La recherche d’un équilibre satisfaisant s’articule autour de plusieurs axes de réflexion qui émergent tant de la doctrine que de la pratique judiciaire récente.

La proportionnalité comme principe directeur

Le principe de proportionnalité, issu du droit européen et progressivement intégré dans notre ordre juridique interne, offre une grille d’analyse pertinente. Il invite le juge à mettre en balance l’atteinte à l’ordre public que constitue une situation de bigamie avec les conséquences concrètes d’une annulation sur les personnes concernées, particulièrement lorsque des enfants sont impliqués.

Cette approche se retrouve dans certaines décisions récentes où les tribunaux, sans remettre en cause le principe de l’annulation, ont modulé ses effets en fonction des circonstances particulières de l’espèce. Ainsi, dans un arrêt du 12 janvier 2017, la Cour d’appel de Versailles a reconnu le caractère putatif d’un mariage annulé pour bigamie, considérant que l’épouse du second mariage ignorait légitimement l’existence de la première union, célébrée vingt ans auparavant dans un contexte de guerre civile et jamais mentionnée dans les documents d’état civil produits.
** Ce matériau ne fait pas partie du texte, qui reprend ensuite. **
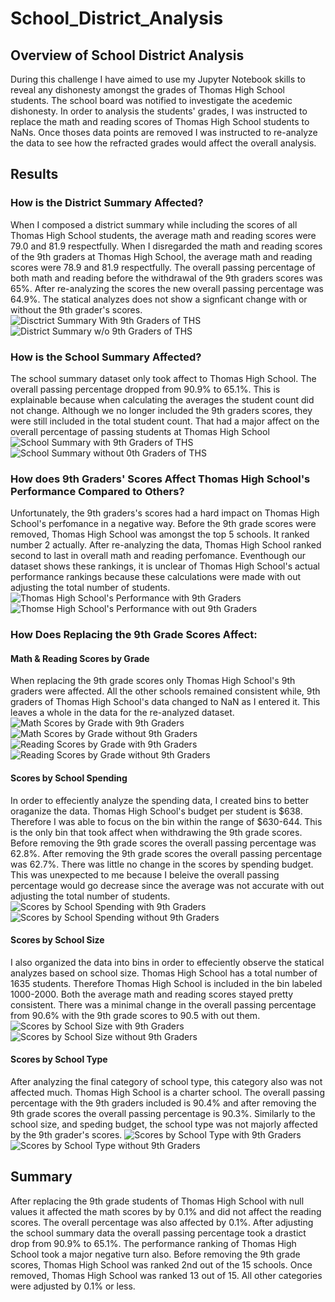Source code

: # School_District_Analysis
## Overview of School District Analysis
During this challenge I have aimed to use my Jupyter Notebook skills to reveal any dishonesty amongst the grades of Thomas High School students. The school board was notified to investigate the acedemic dishonesty. In order to analysis the students' grades, I was instructed to replace the math and reading scores of Thomas High School students to NaNs. Once thoses data points are removed I was instructed to re-analyze the data to see how the refracted grades would affect the overall analysis.

## Results
### How is the District Summary Affected?
When I composed a district summary while including the scores of all Thomas High School students, the average math and reading scores were 79.0 and 81.9 respectfully. When I disregarded the math and reading scores of the 9th graders at Thomas High School, the average math and reading scores were 78.9 and 81.9 respectfully. The overall passing percentage of both math and reading before the withdrawal of the 9th graders scores was 65%. After re-analyzing the scores the new overall passing percentage was 64.9%. The statical analyzes does not show a signficant change with or without the 9th grader's scores. 
![Disctrict Summary With 9th Graders of THS](Documents/DataAnalytics/Resources/District_Summary_with_THS.png)
![District Summary w/o 9th Graders of THS](Documents/DataAnlytics/Resources/District_Summary_withou_THS.png)

### How is the School Summary Affected?
The school summary dataset only took affect to Thomas High School. The overall passing percentage dropped from 90.9% to 65.1%. This is explainable because when calculating the averages the student count did not change. Although we no longer included the 9th graders scores, they were still included in the total student count. That had a major affect on the overall percentage of passing students at Thomas High School
![School Summary with 9th Graders of THS](Documents/DataAnalytics/Resources/School_District_Summary_B4.png)
![School Summary without 0th Graders of THS](Documents/DataAnalytics/Resources/School_District_Summary_after.png)

### How does 9th Graders' Scores Affect Thomas High School's Performance Compared to Others?
Unfortunately, the 9th graders's scores had a hard impact on Thomas High School's perfomance in a negative way. Before the 9th grade scores were removed, Thomas High School was amongst the top 5 schools. It ranked number 2 actually. After re-analyzing the data, Thomas High School ranked second to last in overall math and reading perfomance. Eventhough our dataset shows these rankings, it is unclear of Thomas High School's actual performance rankings because these calculations were made with out adjusting the total number of students. 
![Thomas High School's Performance with 9th Graders](Documents/DataAnalytics/Resources/Top_5_Schools.png)
![Thomse High School's Performance with out 9th Graders](Documents/DataAnalytics/Resources/Bottom_5_Schools.png)

### How Does Replacing the 9th Grade Scores Affect:
#### Math & Reading Scores by Grade
When replacing the 9th grade scores only Thomas High School's 9th graders were affected. All the other schools remained consistent while, 9th graders of Thomas High School's data changed to NaN as I entered it. This leaves a whole in the data for the re-analyzed dataset.
![Math Scores by Grade with 9th Graders](Documents/DataAnalytics/Resources/Math_Scores_With_9th.png)
![Math Scores by Grade without 9th Graders](Documents/DataAnalytics/Resources/Math_Scores_Without_9th.png)
![Reading Scores by Grade with 9th Graders](Documents/DataAnalytics/Resources/Reading_Scores_with_9th.png)
![Reading Scores by Grade without 9th Graders](Documents/DataAnalytics/Resources/Reading_Scores_without_9th.png)

#### Scores by School Spending
In order to effeciently analyze the spending data, I created bins to better oraganize the data. Thomas High School's budget per student is $638. Therefore I was able to focus on the bin within the range of $630-644. This is the only bin that took affect when withdrawing the 9th grade scores. Before removing the 9th grade scores the overall passing percentage was 62.8%. After removing the 9th grade scores the overall passing percentage was 62.7%. There was little no change in the scores by spending budget. This was unexpected to me because I beleive the overall passing percentage would go decrease since the average was not accurate with out adjusting the total number of students.
![Scores by School Spending with 9th Graders](Documents/DataAnalytics/Resources/spending_range_b4.png)
![Scores by School Spending without 9th Graders](Documents/DataAnalytics/Resources/spending_range_after.png)

#### Scores by School Size
I also organized the data into bins in order to effeciently observe the statical analyzes based on school size. Thomas High School has a total number of 1635 students. Therefore Thomas High School is included in the bin labeled 1000-2000. Both the average math and reading scores stayed pretty consistent. There was a minimal change in the overall passing percentage from 90.6% with the 9th grade scores to 90.5 with out them. 
![Scores by School Size with 9th Graders](Documents/DataAnalytics/Resources/school_size_b4.png)
![Scores by School Size without 9th Graders](Documents/DataAnalytics/Resources/school_size_after.png)

#### Scores by School Type
After analyzing the final category of school type, this category also was not affected much. Thomas High School is a charter school. The overall passing percentage with the 9th graders included is 90.4% and after removing the 9th grade scores the overall passing percentage is 90.3%. Similarly to the school size, and speding budget, the school type was not majorly affected by the 9th grader's scores.
![Scores by School Type with 9th Graders](Documents/DataAnalytics/Resources/type_b4.png)
![Scores by School Type without 9th Graders](Documents/DataAnalytics/Resources/type_after.png)

## Summary
After replacing the 9th grade students of Thomas High School with null values it affected the math scores by by 0.1% and did not affect the reading scores. The overall percentage was also affected by 0.1%. After adjusting the school summary data the overall passing percentage took a drastict drop from 90.9% to 65.1%. The performance ranking of Thomas High School took a major negative turn also. Before removing the 9th grade scores, Thomas High School was ranked 2nd out of the 15 schools. Once removed, Thomas High School was ranked 13 out of 15. All other categories were adjusted by 0.1% or less.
Cette jurisprudence témoigne d’une volonté de concilier le respect des principes avec une prise en compte humanisée des situations individuelles.
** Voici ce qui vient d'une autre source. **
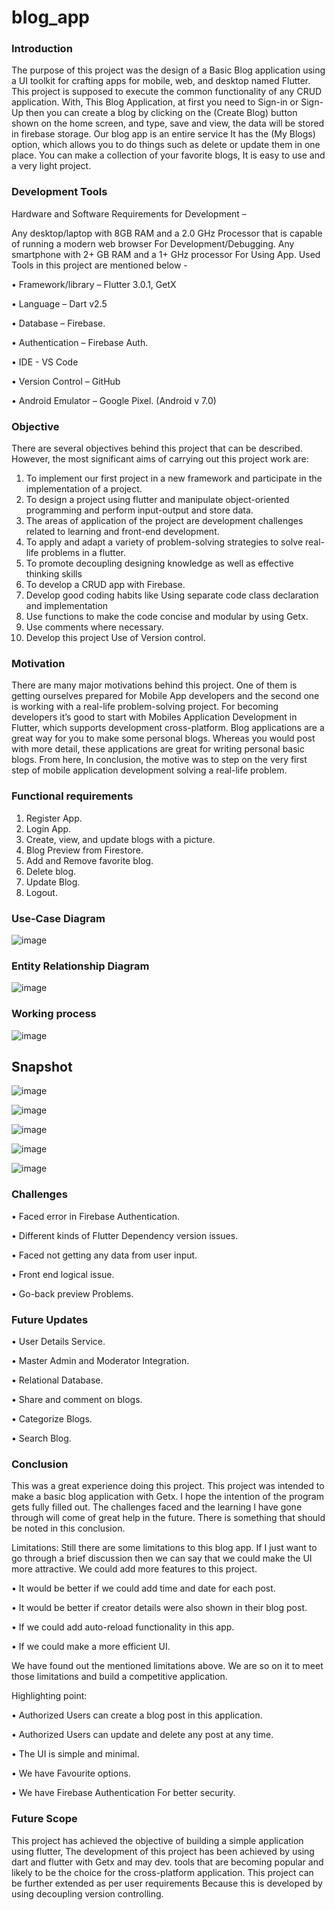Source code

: # blog_app

### Introduction

The purpose of this project was the design of a Basic Blog application using a UI toolkit for crafting apps for mobile, web, and desktop named Flutter. This project is supposed to execute the common functionality of any CRUD application. With, This Blog Application, at first you need to Sign-in or Sign-Up then you can create a blog by clicking on the (Create Blog) button shown on the home screen, and type, save and view, the data will be stored in firebase storage. Our blog app is an entire service It has the (My Blogs) option, which allows you to do things such as delete or update them in one place. You can make a collection of your favorite blogs, It is easy to use and a very light project.

### Development Tools

Hardware and Software Requirements for Development –

Any desktop/laptop with 8GB RAM and a 2.0 GHz Processor that is capable of running a modern web browser For Development/Debugging.
Any smartphone with 2+ GB RAM and a 1+ GHz processor For Using App.
Used Tools in this project are mentioned below -

  •	Framework/library – Flutter 3.0.1, GetX
  
  •	Language – Dart v2.5
  
  •	Database – Firebase.
  
  •	Authentication – Firebase Auth.
  
  •	IDE - VS Code
  
  •	Version Control – GitHub
  
  •	Android Emulator – Google Pixel. (Android v 7.0)



 ### Objective

There are several objectives behind this project that can be described. However, the most significant aims of carrying out this project work are:

1.	To implement our first project in a new framework and participate in the implementation of a project.
2.	To design a project using flutter and manipulate object-oriented programming and perform input-output and store data.
3.	The areas of application of the project are development challenges related to learning and front-end development.
4.	To apply and adapt a variety of problem-solving strategies to solve real-life problems in a flutter.
5.	To promote decoupling designing knowledge as well as effective thinking skills
6.	To develop a CRUD app with Firebase.
7.	Develop good coding habits like Using separate code class declaration and implementation
8.	Use functions to make the code concise and modular by using Getx.
9.	Use comments where necessary.
10.	Develop this project Use of Version control.

### Motivation

There are many major motivations behind this project. One of them is getting ourselves prepared for Mobile App developers and the second one is working with a real-life problem-solving project. For becoming developers it’s good to start with Mobiles Application Development in Flutter, which supports development cross-platform. Blog applications are a great way for you to make some personal blogs. Whereas you would post with more detail, these applications are great for writing personal basic blogs. From here, In conclusion, the motive was to step on the very first step of mobile application development solving a real-life problem.

### Functional requirements 

1. Register App. 
2. Login App. 
3. Create, view, and update blogs with a picture.
4. Blog Preview from Firestore. 
5. Add and Remove favorite blog. 
6. Delete blog. 
7. Update Blog.
8. Logout.

### Use-Case Diagram

![image](https://user-images.githubusercontent.com/60839928/175297660-310cce54-1be6-4d15-a748-99cf39b64159.png)

### Entity Relationship Diagram

![image](https://user-images.githubusercontent.com/60839928/175297701-181261a5-ad4c-4ebf-9292-2c7225906cfd.png)

### Working process

![image](https://user-images.githubusercontent.com/60839928/175297954-5b025040-c97f-44c7-ac72-528a95d1c908.png)


## Snapshot

![image](https://user-images.githubusercontent.com/60839928/175298484-22ed93e2-b912-4052-9c39-aa6713d728ec.png)

![image](https://user-images.githubusercontent.com/60839928/175298527-a7bfbcd3-144c-462e-9673-0d198f8c512f.png)

![image](https://user-images.githubusercontent.com/60839928/175298589-c1ee3fa7-b01d-4059-8ce9-a825d28a9ebf.png)

![image](https://user-images.githubusercontent.com/60839928/175350212-6c0bbb60-230f-4fbd-b145-e1367465e1bb.png)


![image](https://user-images.githubusercontent.com/60839928/175298675-278ba731-89c4-4b2e-bf71-4234d58044f6.png)


### Challenges

  •	Faced error in Firebase Authentication.
  
  •	Different kinds of Flutter Dependency version issues.
  
  •	Faced not getting any data from user input.
  
  •	Front end logical issue.
  
  •	Go-back preview Problems.
  
### Future Updates 

  •	User Details Service.

  •	Master Admin and Moderator Integration.

  •	Relational Database.

  •	Share and comment on blogs.

  •	Categorize Blogs.

  •	Search Blog.

### Conclusion

This was a great experience doing this project. This project was intended to make a basic blog application with Getx. I hope the intention of the program gets fully filled out. The challenges faced and the learning I have gone through will come of great help in the future. There is something that should be noted in this conclusion.

Limitations: Still there are some limitations to this blog app. If I just want to go through a brief discussion then we can say that we could make the UI more attractive. We could add more features to this project.

  •	It would be better if we could add time and date for each post.
  
  •	It would be better if creator details were also shown in their blog post.
  
  •	If we could add auto-reload functionality in this app.
  
  •	If we could make a more efficient UI.
  	
We have found out the mentioned limitations above. We are so on it to meet those limitations and build a competitive application.

Highlighting point:

  •	Authorized Users can create a blog post in this application.
  
  •	Authorized Users can update and delete any post at any time.
  
  •	The UI is simple and minimal.
  
  •	We have Favourite options.
  
  •	We have Firebase Authentication For better security.

### Future Scope

This project has achieved the objective of building a simple application using flutter, The development of this project has been achieved by using dart and flutter with Getx and may dev. tools that are becoming popular and likely to be the choice for the cross-platform application. This project can be further extended as per user requirements Because this is developed by using decoupling version controlling.


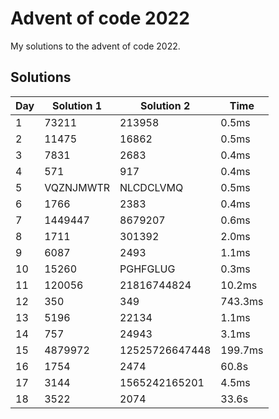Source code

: # Advent of code 2022

My solutions to the advent of code 2022.

## Solutions

| Day | Solution 1 | Solution 2     | Time    |
| --- | ---------- | -------------- | ------- |
| 1   | 73211      | 213958         | 0.5ms   |
| 2   | 11475      | 16862          | 0.5ms   |
| 3   | 7831       | 2683           | 0.4ms   |
| 4   | 571        | 917            | 0.4ms   |
| 5   | VQZNJMWTR  | NLCDCLVMQ      | 0.5ms   |
| 6   | 1766       | 2383           | 0.4ms   |
| 7   | 1449447    | 8679207        | 0.6ms   |
| 8   | 1711       | 301392         | 2.0ms   |
| 9   | 6087       | 2493           | 1.1ms   |
| 10  | 15260      | PGHFGLUG       | 0.3ms   |
| 11  | 120056     | 21816744824    | 10.2ms  |
| 12  | 350        | 349            | 743.3ms |
| 13  | 5196       | 22134          | 1.1ms   |
| 14  | 757        | 24943          | 3.1ms   |
| 15  | 4879972    | 12525726647448 | 199.7ms |
| 16  | 1754       | 2474           | 60.8s   |
| 17  | 3144       | 1565242165201  | 4.5ms   |
| 18  | 3522       | 2074           | 33.6s   |
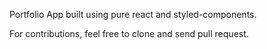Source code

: Portfolio App built using pure react and styled-components. 

For contributions, feel free to clone and send pull request.
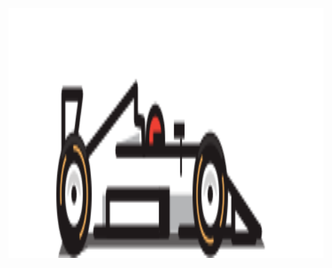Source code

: 
<div align="center">
	<br>
	<a href="https://github.com/PurplePegasuss/PurplePegasuss/blame/main/header.svg">
		<img src="header.svg" width="800" height="400" alt="Click to see the source">
	</a>
	<br>
</div>



<br>
<br>
<br>
<br>
<br>
<br>
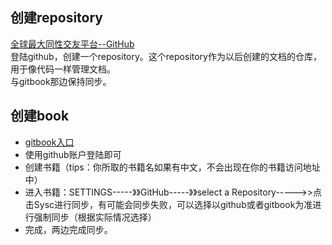 ## 创建repository

[全球最大同性交友平台--GitHub](https://github.com/)  
登陆github，创建一个repository。这个repository作为以后创建的文档的仓库，用于像代码一样管理文档。  
与gitbook那边保持同步。

## 创建book

* [gitbook入口](https://www.gitbook.com)
* 使用github账户登陆即可
* 创建书籍（tips：你所取的书籍名如果有中文，不会出现在你的书籍访问地址中）
* 进入书籍：SETTINGS-----》》GitHub-----》》select a Repository-----&gt;&gt;点击Sysc进行同步，有可能会同步失败，可以选择以github或者gitbook为准进行强制同步（根据实际情况选择）
* 完成，两边完成同步。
L’évolution des mécanismes de coopération internationale

La prévention des situations de bigamie involontaire passe nécessairement par un renforcement de la coopération internationale en matière d’état civil. Plusieurs initiatives récentes méritent d’être soulignées :

  • Le développement de la Commission internationale de l’état civil (CIEC), qui travaille à l’harmonisation des règles et à la facilitation des échanges d’informations entre États
  • L’extension du système ECRIS (European Criminal Records Information System) aux données d’état civil
  • La mise en place progressive d’un état civil électronique européen facilitant la circulation des actes entre pays membres

Ces mécanismes, bien qu’encore imparfaits, contribuent à réduire les risques liés à l’invisibilité des mariages étrangers non transcrits.

Par ailleurs, les conventions bilatérales d’entraide judiciaire conclues entre la France et plusieurs pays, notamment du Maghreb, prévoient des procédures simplifiées pour la transmission des actes d’état civil et l’échange d’informations sur les situations matrimoniales.
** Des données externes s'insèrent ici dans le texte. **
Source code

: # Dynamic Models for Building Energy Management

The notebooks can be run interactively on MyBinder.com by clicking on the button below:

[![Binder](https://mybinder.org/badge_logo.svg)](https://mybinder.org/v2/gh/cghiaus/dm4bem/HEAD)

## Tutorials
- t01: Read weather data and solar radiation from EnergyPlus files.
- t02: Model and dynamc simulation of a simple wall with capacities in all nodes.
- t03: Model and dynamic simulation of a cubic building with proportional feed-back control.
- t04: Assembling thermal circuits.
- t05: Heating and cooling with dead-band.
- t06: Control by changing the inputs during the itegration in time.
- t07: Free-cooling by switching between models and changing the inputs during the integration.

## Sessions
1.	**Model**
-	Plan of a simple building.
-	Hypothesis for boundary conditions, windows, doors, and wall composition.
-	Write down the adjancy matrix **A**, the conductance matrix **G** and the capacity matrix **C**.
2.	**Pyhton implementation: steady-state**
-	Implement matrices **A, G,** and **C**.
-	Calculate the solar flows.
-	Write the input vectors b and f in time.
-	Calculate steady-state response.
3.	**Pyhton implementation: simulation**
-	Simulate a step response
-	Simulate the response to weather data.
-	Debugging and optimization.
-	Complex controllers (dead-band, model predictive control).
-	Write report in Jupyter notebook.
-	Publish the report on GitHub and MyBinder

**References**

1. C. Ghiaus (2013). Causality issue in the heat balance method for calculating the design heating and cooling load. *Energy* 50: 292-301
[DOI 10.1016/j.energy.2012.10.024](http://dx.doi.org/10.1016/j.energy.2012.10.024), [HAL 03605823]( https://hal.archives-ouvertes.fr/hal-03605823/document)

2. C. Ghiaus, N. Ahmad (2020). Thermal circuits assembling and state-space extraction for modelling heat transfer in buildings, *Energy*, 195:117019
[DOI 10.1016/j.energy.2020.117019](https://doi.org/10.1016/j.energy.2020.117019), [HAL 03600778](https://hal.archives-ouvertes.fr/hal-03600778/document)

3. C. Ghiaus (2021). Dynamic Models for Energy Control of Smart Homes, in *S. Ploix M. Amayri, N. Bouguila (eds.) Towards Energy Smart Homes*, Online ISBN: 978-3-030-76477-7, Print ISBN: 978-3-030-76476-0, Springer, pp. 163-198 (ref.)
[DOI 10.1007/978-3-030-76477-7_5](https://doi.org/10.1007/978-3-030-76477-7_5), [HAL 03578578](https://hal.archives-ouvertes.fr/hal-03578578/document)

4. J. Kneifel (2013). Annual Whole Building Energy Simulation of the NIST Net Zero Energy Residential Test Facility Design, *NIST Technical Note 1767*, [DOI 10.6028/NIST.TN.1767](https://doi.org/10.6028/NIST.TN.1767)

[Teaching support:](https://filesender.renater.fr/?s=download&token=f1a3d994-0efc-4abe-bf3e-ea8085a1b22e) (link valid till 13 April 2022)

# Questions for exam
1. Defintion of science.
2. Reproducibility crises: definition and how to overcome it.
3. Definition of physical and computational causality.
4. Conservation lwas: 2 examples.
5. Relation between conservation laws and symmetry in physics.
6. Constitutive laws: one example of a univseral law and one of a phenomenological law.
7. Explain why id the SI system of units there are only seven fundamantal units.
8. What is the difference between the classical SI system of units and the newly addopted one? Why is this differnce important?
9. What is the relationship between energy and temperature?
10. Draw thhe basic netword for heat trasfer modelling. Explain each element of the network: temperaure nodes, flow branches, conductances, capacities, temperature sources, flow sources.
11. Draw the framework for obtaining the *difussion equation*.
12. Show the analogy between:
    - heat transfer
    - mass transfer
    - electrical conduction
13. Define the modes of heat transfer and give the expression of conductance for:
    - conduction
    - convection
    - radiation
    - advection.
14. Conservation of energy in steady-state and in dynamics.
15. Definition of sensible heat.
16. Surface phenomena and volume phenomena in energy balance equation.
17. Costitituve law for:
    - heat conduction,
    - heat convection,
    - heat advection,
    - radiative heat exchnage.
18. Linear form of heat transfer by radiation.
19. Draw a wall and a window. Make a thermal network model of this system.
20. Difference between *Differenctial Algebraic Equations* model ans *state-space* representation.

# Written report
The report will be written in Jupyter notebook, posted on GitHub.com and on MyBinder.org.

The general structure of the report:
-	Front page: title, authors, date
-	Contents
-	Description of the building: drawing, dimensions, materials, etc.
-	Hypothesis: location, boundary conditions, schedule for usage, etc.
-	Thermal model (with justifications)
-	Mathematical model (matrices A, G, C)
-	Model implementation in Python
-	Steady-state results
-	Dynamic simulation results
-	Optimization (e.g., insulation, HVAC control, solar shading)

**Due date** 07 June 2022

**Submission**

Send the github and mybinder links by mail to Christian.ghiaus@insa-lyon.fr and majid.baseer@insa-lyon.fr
Vers une réforme législative ?

Face aux difficultés persistantes, certains auteurs et praticiens appellent à une réforme législative qui pourrait s’articuler autour de plusieurs axes :

  • L’instauration d’un délai de prescription pour l’action en nullité du ministère public, lorsque le second mariage a duré un temps significatif et a créé une situation familiale stable
  • La création d’un mécanisme de validation a posteriori des seconds mariages contractés de bonne foi, lorsque le premier mariage a été abandonné depuis longtemps
  • Le renforcement des obligations d’information des futurs époux sur les conséquences juridiques des mariages non transcrits

Ces propositions visent à introduire davantage de flexibilité dans le traitement des situations de bigamie involontaire, sans remettre en cause le principe fondamental de monogamie qui demeure un pilier de notre ordre public familial.

Une telle réforme s’inscrirait dans un mouvement plus large de modernisation du droit international privé de la famille, visant à l’adapter aux réalités contemporaines de la mobilité internationale et du pluralisme juridique et culturel.

En attendant d’éventuelles évolutions législatives, la jurisprudence continue d’affiner ses critères d’appréciation, cherchant à concilier la rigueur des principes avec l’équité des solutions individuelles. Cette démarche pragmatique, si elle génère parfois une certaine insécurité juridique, permet néanmoins d’éviter les effets disproportionnés qu’entraînerait une application mécanique des règles d’annulation.

Le véritable défi pour notre système juridique consiste ainsi à maintenir la cohérence de ses principes fondamentaux tout en développant des réponses nuancées, respectueuses tant de l’ordre public que de la dignité et des droits fondamentaux des personnes impliquées dans ces situations matrimoniales complexes.